The records:
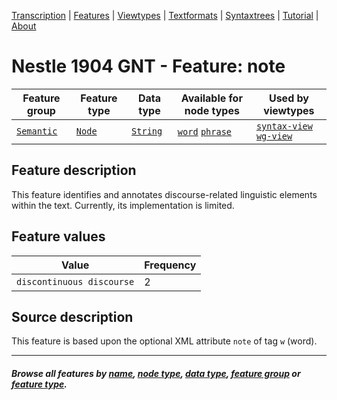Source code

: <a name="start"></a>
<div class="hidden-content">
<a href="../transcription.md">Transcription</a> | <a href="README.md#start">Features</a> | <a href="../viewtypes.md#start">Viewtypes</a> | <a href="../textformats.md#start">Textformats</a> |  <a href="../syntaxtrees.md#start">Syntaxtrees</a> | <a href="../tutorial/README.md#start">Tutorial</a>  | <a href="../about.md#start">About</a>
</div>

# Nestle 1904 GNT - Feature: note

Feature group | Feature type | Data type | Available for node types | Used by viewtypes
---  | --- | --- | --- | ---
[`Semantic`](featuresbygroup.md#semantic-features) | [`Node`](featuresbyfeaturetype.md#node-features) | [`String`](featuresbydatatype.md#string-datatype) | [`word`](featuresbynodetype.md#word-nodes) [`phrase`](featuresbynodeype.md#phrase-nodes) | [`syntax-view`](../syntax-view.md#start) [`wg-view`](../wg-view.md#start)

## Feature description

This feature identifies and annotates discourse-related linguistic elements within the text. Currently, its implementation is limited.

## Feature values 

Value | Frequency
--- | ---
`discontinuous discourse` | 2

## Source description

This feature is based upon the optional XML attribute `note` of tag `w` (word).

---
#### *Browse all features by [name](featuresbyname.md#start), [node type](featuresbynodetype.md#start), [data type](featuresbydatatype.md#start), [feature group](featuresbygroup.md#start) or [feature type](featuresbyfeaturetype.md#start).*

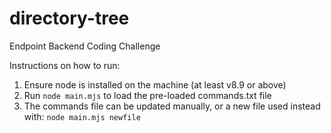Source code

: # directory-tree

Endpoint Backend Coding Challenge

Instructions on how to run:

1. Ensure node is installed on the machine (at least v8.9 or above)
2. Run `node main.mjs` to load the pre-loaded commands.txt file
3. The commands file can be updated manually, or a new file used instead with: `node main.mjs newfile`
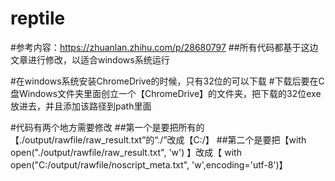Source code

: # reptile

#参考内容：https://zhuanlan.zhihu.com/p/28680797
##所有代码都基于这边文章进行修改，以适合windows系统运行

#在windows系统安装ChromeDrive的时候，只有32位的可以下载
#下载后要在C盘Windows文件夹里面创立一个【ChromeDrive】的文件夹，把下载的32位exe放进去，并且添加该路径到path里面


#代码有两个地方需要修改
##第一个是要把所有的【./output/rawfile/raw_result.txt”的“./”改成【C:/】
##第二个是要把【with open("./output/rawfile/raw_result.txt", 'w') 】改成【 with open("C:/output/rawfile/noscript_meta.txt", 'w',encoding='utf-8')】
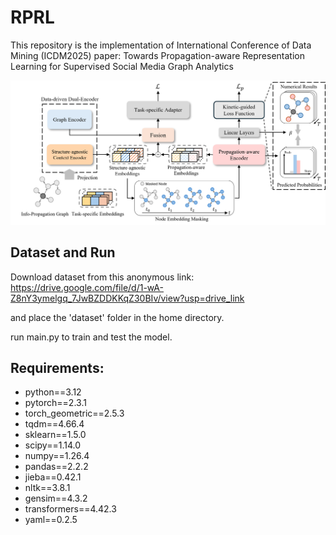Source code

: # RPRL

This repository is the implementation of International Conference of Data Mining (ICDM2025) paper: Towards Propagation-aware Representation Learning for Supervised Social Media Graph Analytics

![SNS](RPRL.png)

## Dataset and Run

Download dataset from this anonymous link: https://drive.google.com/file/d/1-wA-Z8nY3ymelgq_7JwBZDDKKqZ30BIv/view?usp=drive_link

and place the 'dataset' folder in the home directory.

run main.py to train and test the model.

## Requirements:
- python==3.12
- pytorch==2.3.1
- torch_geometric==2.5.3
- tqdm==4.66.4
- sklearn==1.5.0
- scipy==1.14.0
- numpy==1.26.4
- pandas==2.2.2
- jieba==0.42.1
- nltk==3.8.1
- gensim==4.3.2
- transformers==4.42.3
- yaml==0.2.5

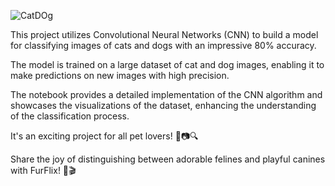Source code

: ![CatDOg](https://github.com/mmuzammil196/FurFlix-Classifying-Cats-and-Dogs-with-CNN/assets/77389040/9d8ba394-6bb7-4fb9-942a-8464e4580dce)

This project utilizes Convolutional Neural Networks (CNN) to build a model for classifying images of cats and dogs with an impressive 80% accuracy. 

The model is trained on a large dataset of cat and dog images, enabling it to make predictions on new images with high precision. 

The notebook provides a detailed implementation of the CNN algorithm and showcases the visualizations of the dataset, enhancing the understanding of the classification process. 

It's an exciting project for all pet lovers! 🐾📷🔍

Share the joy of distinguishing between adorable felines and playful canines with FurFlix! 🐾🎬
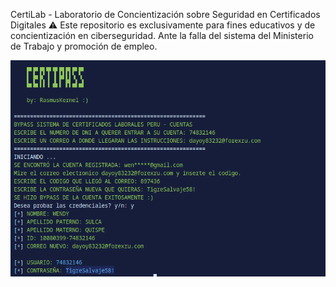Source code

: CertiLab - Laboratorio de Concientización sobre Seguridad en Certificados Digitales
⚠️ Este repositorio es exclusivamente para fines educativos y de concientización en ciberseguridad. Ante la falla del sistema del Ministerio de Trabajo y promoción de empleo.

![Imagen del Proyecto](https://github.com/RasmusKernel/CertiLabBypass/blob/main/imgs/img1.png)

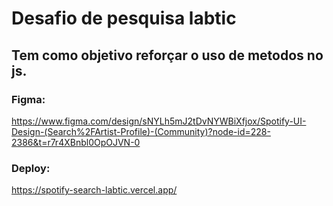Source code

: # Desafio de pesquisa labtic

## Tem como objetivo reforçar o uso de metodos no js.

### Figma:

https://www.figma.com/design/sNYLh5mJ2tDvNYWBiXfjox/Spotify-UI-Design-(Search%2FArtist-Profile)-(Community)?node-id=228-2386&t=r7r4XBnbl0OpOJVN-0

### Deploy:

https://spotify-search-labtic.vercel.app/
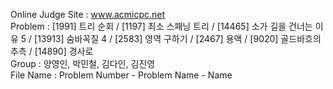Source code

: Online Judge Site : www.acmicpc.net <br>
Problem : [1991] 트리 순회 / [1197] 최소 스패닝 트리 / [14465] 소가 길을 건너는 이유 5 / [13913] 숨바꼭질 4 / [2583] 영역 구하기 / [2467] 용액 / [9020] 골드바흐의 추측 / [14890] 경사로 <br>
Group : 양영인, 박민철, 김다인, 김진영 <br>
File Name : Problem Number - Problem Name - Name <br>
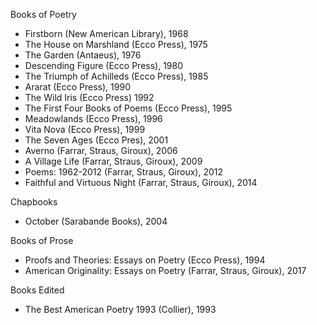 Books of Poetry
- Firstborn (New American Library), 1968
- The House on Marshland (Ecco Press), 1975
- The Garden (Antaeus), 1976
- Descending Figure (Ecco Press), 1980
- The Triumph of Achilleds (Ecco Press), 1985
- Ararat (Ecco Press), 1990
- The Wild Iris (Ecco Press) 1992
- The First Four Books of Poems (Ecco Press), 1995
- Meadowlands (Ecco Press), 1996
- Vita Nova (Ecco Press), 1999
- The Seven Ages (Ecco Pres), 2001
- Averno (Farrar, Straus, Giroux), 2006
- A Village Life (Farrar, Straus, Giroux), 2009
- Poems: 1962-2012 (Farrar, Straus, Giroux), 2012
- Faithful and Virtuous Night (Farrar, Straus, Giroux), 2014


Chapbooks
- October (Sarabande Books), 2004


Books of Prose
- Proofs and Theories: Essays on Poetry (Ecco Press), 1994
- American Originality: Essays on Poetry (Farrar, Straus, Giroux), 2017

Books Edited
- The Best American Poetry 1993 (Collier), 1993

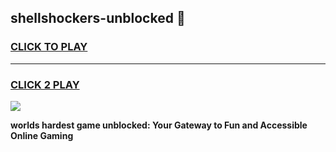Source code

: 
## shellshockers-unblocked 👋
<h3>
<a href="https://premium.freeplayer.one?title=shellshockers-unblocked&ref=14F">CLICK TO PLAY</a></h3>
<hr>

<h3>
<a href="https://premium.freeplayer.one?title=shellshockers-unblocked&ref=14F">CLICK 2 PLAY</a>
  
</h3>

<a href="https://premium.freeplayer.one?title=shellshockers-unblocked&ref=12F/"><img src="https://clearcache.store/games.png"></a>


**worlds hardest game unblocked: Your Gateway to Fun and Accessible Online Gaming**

Problem description:
Every line of the material above must be written out exactly, with no pictures.

Output below:
Source code

: <a name="start"></a>
<div class="hidden-content">
<a href="../transcription.md">Transcription</a> | <a href="README.md#start">Features</a> | <a href="../viewtypes.md#start">Viewtypes</a> | <a href="../textformats.md#start">Textformats</a> |  <a href="../syntaxtrees.md#start">Syntaxtrees</a> | <a href="../tutorial/README.md#start">Tutorial</a>  | <a href="../about.md#start">About</a>
</div>

# Nestle 1904 GNT - Feature: note

Feature group | Feature type | Data type | Available for node types | Used by viewtypes
---  | --- | --- | --- | ---
[`Semantic`](featuresbygroup.md#semantic-features) | [`Node`](featuresbyfeaturetype.md#node-features) | [`String`](featuresbydatatype.md#string-datatype) | [`word`](featuresbynodetype.md#word-nodes) [`phrase`](featuresbynodeype.md#phrase-nodes) | [`syntax-view`](../syntax-view.md#start) [`wg-view`](../wg-view.md#start)

## Feature description

This feature identifies and annotates discourse-related linguistic elements within the text. Currently, its implementation is limited.

## Feature values 

Value | Frequency
--- | ---
`discontinuous discourse` | 2

## Source description

This feature is based upon the optional XML attribute `note` of tag `w` (word).

---
#### *Browse all features by [name](featuresbyname.md#start), [node type](featuresbynodetype.md#start), [data type](featuresbydatatype.md#start), [feature group](featuresbygroup.md#start) or [feature type](featuresbyfeaturetype.md#start).*

Source code

: # directory-tree

Endpoint Backend Coding Challenge

Instructions on how to run:

1. Ensure node is installed on the machine (at least v8.9 or above)
2. Run `node main.mjs` to load the pre-loaded commands.txt file
3. The commands file can be updated manually, or a new file used instead with: `node main.mjs newfile`
Source code

: # reptile

#参考内容：https://zhuanlan.zhihu.com/p/28680797
##所有代码都基于这边文章进行修改，以适合windows系统运行

#在windows系统安装ChromeDrive的时候，只有32位的可以下载
#下载后要在C盘Windows文件夹里面创立一个【ChromeDrive】的文件夹，把下载的32位exe放进去，并且添加该路径到path里面


#代码有两个地方需要修改
##第一个是要把所有的【./output/rawfile/raw_result.txt”的“./”改成【C:/】
##第二个是要把【with open("./output/rawfile/raw_result.txt", 'w') 】改成【 with open("C:/output/rawfile/noscript_meta.txt", 'w',encoding='utf-8')】
Source code

: # RPRL

This repository is the implementation of International Conference of Data Mining (ICDM2025) paper: Towards Propagation-aware Representation Learning for Supervised Social Media Graph Analytics

![SNS](RPRL.png)

## Dataset and Run

Download dataset from this anonymous link: https://drive.google.com/file/d/1-wA-Z8nY3ymelgq_7JwBZDDKKqZ30BIv/view?usp=drive_link

and place the 'dataset' folder in the home directory.

run main.py to train and test the model.

## Requirements:
- python==3.12
- pytorch==2.3.1
- torch_geometric==2.5.3
- tqdm==4.66.4
- sklearn==1.5.0
- scipy==1.14.0
- numpy==1.26.4
- pandas==2.2.2
- jieba==0.42.1
- nltk==3.8.1
- gensim==4.3.2
- transformers==4.42.3
- yaml==0.2.5

Source code

: ![CatDOg](https://github.com/mmuzammil196/FurFlix-Classifying-Cats-and-Dogs-with-CNN/assets/77389040/9d8ba394-6bb7-4fb9-942a-8464e4580dce)

This project utilizes Convolutional Neural Networks (CNN) to build a model for classifying images of cats and dogs with an impressive 80% accuracy. 

The model is trained on a large dataset of cat and dog images, enabling it to make predictions on new images with high precision. 

The notebook provides a detailed implementation of the CNN algorithm and showcases the visualizations of the dataset, enhancing the understanding of the classification process. 

It's an exciting project for all pet lovers! 🐾📷🔍

Share the joy of distinguishing between adorable felines and playful canines with FurFlix! 🐾🎬
Source code

: CertiLab - Laboratorio de Concientización sobre Seguridad en Certificados Digitales
⚠️ Este repositorio es exclusivamente para fines educativos y de concientización en ciberseguridad. Ante la falla del sistema del Ministerio de Trabajo y promoción de empleo.

![Imagen del Proyecto](https://github.com/RasmusKernel/CertiLabBypass/blob/main/imgs/img1.png)

Source code

: # Desafio de pesquisa labtic

## Tem como objetivo reforçar o uso de metodos no js.

### Figma:

https://www.figma.com/design/sNYLh5mJ2tDvNYWBiXfjox/Spotify-UI-Design-(Search%2FArtist-Profile)-(Community)?node-id=228-2386&t=r7r4XBnbl0OpOJVN-0

### Deploy:

https://spotify-search-labtic.vercel.app/
Source code

: Online Judge Site : www.acmicpc.net <br>
Problem : [1991] 트리 순회 / [1197] 최소 스패닝 트리 / [14465] 소가 길을 건너는 이유 5 / [13913] 숨바꼭질 4 / [2583] 영역 구하기 / [2467] 용액 / [9020] 골드바흐의 추측 / [14890] 경사로 <br>
Group : 양영인, 박민철, 김다인, 김진영 <br>
File Name : Problem Number - Problem Name - Name <br>
 Books of Poetry
- Firstborn (New American Library), 1968
- The House on Marshland (Ecco Press), 1975
- The Garden (Antaeus), 1976
- Descending Figure (Ecco Press), 1980
- The Triumph of Achilleds (Ecco Press), 1985
- Ararat (Ecco Press), 1990
- The Wild Iris (Ecco Press) 1992
- The First Four Books of Poems (Ecco Press), 1995
- Meadowlands (Ecco Press), 1996
- Vita Nova (Ecco Press), 1999
- The Seven Ages (Ecco Pres), 2001
- Averno (Farrar, Straus, Giroux), 2006
- A Village Life (Farrar, Straus, Giroux), 2009
- Poems: 1962-2012 (Farrar, Straus, Giroux), 2012
- Faithful and Virtuous Night (Farrar, Straus, Giroux), 2014


Chapbooks
- October (Sarabande Books), 2004


Books of Prose
- Proofs and Theories: Essays on Poetry (Ecco Press), 1994
- American Originality: Essays on Poetry (Farrar, Straus, Giroux), 2017

Books Edited
- The Best American Poetry 1993 (Collier), 1993

Source code

: 
## shellshockers-unblocked 👋
<h3>
<a href="https://premium.freeplayer.one?title=shellshockers-unblocked&ref=14F">CLICK TO PLAY</a></h3>
<hr>

<h3>
<a href="https://premium.freeplayer.one?title=shellshockers-unblocked&ref=14F">CLICK 2 PLAY</a>
  
</h3>

<a href="https://premium.freeplayer.one?title=shellshockers-unblocked&ref=12F/"><img src="https://clearcache.store/games.png"></a>


**worlds hardest game unblocked: Your Gateway to Fun and Accessible Online Gaming**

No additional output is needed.